Segment Start: Data extracts

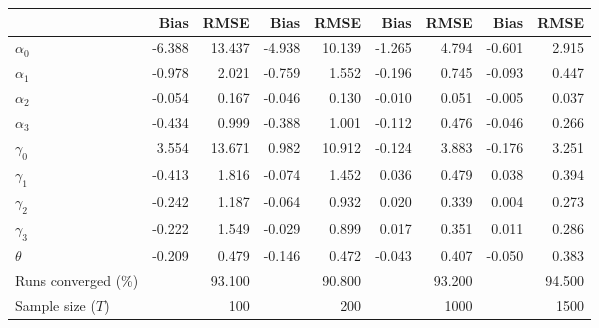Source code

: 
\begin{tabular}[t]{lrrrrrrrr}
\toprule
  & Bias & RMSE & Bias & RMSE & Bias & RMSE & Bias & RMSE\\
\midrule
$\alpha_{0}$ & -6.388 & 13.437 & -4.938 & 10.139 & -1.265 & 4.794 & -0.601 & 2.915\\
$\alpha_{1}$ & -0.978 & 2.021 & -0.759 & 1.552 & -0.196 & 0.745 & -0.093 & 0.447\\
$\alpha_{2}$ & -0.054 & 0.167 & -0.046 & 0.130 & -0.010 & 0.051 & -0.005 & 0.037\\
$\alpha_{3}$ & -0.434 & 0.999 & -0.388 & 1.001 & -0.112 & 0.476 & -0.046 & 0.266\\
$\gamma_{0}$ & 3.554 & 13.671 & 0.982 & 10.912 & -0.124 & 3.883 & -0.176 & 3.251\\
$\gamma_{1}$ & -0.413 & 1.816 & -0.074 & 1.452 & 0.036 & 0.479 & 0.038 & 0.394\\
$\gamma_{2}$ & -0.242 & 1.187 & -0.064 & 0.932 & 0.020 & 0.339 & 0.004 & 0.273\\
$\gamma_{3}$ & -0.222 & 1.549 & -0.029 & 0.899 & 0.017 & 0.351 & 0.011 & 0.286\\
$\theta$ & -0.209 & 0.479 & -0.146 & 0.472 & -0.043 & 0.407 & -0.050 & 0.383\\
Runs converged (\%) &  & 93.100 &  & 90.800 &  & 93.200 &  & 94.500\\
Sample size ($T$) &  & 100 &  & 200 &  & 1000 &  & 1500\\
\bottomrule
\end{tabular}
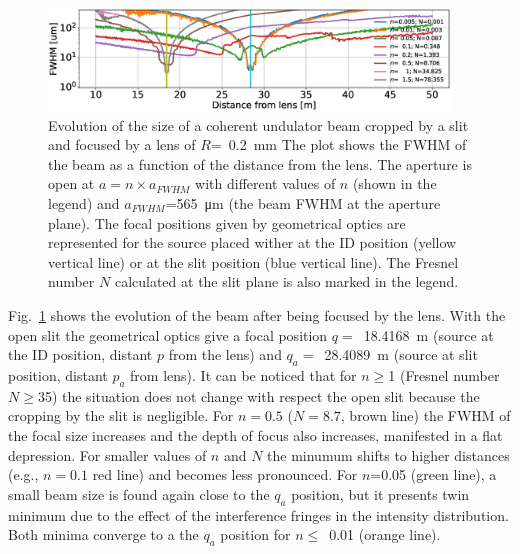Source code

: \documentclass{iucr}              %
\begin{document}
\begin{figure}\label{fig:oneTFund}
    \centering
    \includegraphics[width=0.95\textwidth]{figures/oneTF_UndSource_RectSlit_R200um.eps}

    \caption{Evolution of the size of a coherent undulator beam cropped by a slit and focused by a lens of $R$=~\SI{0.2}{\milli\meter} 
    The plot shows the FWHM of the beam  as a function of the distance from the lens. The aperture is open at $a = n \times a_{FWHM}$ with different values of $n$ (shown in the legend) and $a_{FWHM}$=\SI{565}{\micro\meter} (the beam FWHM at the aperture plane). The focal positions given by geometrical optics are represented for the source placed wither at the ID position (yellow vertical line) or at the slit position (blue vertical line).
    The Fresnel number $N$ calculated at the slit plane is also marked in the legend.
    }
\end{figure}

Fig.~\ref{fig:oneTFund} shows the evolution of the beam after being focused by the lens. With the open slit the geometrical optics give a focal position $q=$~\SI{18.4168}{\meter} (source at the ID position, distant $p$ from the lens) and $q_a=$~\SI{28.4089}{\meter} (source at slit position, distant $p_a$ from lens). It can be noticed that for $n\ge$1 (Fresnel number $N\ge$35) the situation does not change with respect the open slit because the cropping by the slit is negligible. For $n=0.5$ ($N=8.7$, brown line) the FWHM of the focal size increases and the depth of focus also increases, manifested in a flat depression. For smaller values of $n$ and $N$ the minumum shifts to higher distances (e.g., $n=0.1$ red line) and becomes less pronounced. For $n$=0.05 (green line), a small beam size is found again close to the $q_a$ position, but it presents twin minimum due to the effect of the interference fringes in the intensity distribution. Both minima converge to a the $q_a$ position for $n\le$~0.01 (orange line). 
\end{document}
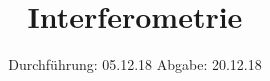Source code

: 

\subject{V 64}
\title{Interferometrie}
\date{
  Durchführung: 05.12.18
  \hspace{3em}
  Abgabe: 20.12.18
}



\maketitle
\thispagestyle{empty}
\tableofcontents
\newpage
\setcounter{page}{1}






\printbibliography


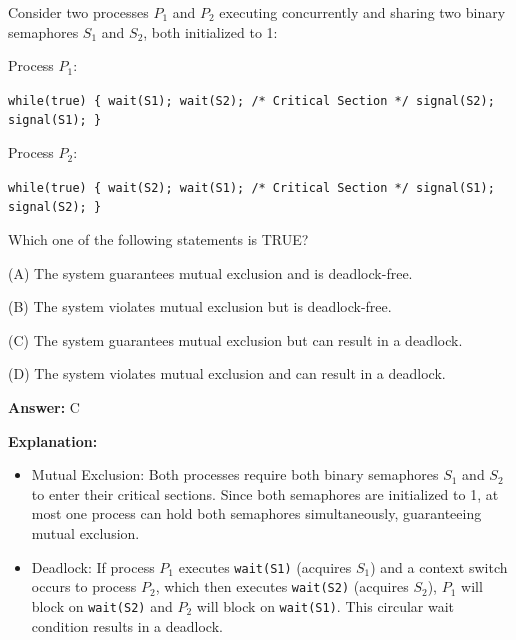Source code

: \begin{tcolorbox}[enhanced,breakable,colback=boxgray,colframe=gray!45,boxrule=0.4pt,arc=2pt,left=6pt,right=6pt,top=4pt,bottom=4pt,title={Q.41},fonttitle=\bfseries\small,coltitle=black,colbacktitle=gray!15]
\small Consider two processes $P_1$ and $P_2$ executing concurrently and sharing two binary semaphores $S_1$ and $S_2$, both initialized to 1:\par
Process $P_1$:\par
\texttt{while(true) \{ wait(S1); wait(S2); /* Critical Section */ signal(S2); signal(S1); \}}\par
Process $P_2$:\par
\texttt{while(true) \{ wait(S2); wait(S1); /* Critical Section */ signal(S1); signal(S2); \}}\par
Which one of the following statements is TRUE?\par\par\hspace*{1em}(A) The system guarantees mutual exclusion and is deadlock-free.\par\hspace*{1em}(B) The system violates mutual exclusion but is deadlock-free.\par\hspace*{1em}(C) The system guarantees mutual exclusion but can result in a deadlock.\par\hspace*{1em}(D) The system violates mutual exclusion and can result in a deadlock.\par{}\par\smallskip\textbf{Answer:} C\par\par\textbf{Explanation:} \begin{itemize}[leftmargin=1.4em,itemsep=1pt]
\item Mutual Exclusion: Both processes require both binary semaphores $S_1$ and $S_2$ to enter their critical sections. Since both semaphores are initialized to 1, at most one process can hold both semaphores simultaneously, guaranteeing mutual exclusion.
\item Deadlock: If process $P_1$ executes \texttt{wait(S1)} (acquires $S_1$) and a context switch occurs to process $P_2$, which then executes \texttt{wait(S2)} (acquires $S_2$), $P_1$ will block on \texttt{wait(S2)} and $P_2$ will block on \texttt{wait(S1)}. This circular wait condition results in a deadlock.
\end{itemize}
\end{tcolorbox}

Segment End: Data extracts

▶ _Problem to solve_:
Each line of the records is to be reproduced exactly, and each picture dropped.

▶ _Answer to the problem_:
Source code

: 
\begin{tabular}[t]{lrrrrrrrr}
\toprule
  & Bias & RMSE & Bias & RMSE & Bias & RMSE & Bias & RMSE\\
\midrule
$\alpha_{0}$ & -6.388 & 13.437 & -4.938 & 10.139 & -1.265 & 4.794 & -0.601 & 2.915\\
$\alpha_{1}$ & -0.978 & 2.021 & -0.759 & 1.552 & -0.196 & 0.745 & -0.093 & 0.447\\
$\alpha_{2}$ & -0.054 & 0.167 & -0.046 & 0.130 & -0.010 & 0.051 & -0.005 & 0.037\\
$\alpha_{3}$ & -0.434 & 0.999 & -0.388 & 1.001 & -0.112 & 0.476 & -0.046 & 0.266\\
$\gamma_{0}$ & 3.554 & 13.671 & 0.982 & 10.912 & -0.124 & 3.883 & -0.176 & 3.251\\
$\gamma_{1}$ & -0.413 & 1.816 & -0.074 & 1.452 & 0.036 & 0.479 & 0.038 & 0.394\\
$\gamma_{2}$ & -0.242 & 1.187 & -0.064 & 0.932 & 0.020 & 0.339 & 0.004 & 0.273\\
$\gamma_{3}$ & -0.222 & 1.549 & -0.029 & 0.899 & 0.017 & 0.351 & 0.011 & 0.286\\
$\theta$ & -0.209 & 0.479 & -0.146 & 0.472 & -0.043 & 0.407 & -0.050 & 0.383\\
Runs converged (\%) &  & 93.100 &  & 90.800 &  & 93.200 &  & 94.500\\
Sample size ($T$) &  & 100 &  & 200 &  & 1000 &  & 1500\\
\bottomrule
\end{tabular}
Source code

: \documentclass{iucr}              %
\begin{document}
\begin{figure}\label{fig:oneTFund}
    \centering
    \includegraphics[width=0.95\textwidth]{figures/oneTF_UndSource_RectSlit_R200um.eps}

    \caption{Evolution of the size of a coherent undulator beam cropped by a slit and focused by a lens of $R$=~\SI{0.2}{\milli\meter} 
    The plot shows the FWHM of the beam  as a function of the distance from the lens. The aperture is open at $a = n \times a_{FWHM}$ with different values of $n$ (shown in the legend) and $a_{FWHM}$=\SI{565}{\micro\meter} (the beam FWHM at the aperture plane). The focal positions given by geometrical optics are represented for the source placed wither at the ID position (yellow vertical line) or at the slit position (blue vertical line).
    The Fresnel number $N$ calculated at the slit plane is also marked in the legend.
    }
\end{figure}

Fig.~\ref{fig:oneTFund} shows the evolution of the beam after being focused by the lens. With the open slit the geometrical optics give a focal position $q=$~\SI{18.4168}{\meter} (source at the ID position, distant $p$ from the lens) and $q_a=$~\SI{28.4089}{\meter} (source at slit position, distant $p_a$ from lens). It can be noticed that for $n\ge$1 (Fresnel number $N\ge$35) the situation does not change with respect the open slit because the cropping by the slit is negligible. For $n=0.5$ ($N=8.7$, brown line) the FWHM of the focal size increases and the depth of focus also increases, manifested in a flat depression. For smaller values of $n$ and $N$ the minumum shifts to higher distances (e.g., $n=0.1$ red line) and becomes less pronounced. For $n$=0.05 (green line), a small beam size is found again close to the $q_a$ position, but it presents twin minimum due to the effect of the interference fringes in the intensity distribution. Both minima converge to a the $q_a$ position for $n\le$~0.01 (orange line). 
\end{document}
Source code

: 

\subject{V 64}
\title{Interferometrie}
\date{
  Durchführung: 05.12.18
  \hspace{3em}
  Abgabe: 20.12.18
}



\maketitle
\thispagestyle{empty}
\tableofcontents
\newpage
\setcounter{page}{1}






\printbibliography


Source code

: \begin{tcolorbox}[enhanced,breakable,colback=boxgray,colframe=gray!45,boxrule=0.4pt,arc=2pt,left=6pt,right=6pt,top=4pt,bottom=4pt,title={Q.41},fonttitle=\bfseries\small,coltitle=black,colbacktitle=gray!15]
\small Consider two processes $P_1$ and $P_2$ executing concurrently and sharing two binary semaphores $S_1$ and $S_2$, both initialized to 1:\par
Process $P_1$:\par
\texttt{while(true) \{ wait(S1); wait(S2); /* Critical Section */ signal(S2); signal(S1); \}}\par
Process $P_2$:\par
\texttt{while(true) \{ wait(S2); wait(S1); /* Critical Section */ signal(S1); signal(S2); \}}\par
Which one of the following statements is TRUE?\par\par\hspace*{1em}(A) The system guarantees mutual exclusion and is deadlock-free.\par\hspace*{1em}(B) The system violates mutual exclusion but is deadlock-free.\par\hspace*{1em}(C) The system guarantees mutual exclusion but can result in a deadlock.\par\hspace*{1em}(D) The system violates mutual exclusion and can result in a deadlock.\par{}\par\smallskip\textbf{Answer:} C\par\par\textbf{Explanation:} \begin{itemize}[leftmargin=1.4em,itemsep=1pt]
\item Mutual Exclusion: Both processes require both binary semaphores $S_1$ and $S_2$ to enter their critical sections. Since both semaphores are initialized to 1, at most one process can hold both semaphores simultaneously, guaranteeing mutual exclusion.
\item Deadlock: If process $P_1$ executes \texttt{wait(S1)} (acquires $S_1$) and a context switch occurs to process $P_2$, which then executes \texttt{wait(S2)} (acquires $S_2$), $P_1$ will block on \texttt{wait(S2)} and $P_2$ will block on \texttt{wait(S1)}. This circular wait condition results in a deadlock.
\end{itemize}
\end{tcolorbox}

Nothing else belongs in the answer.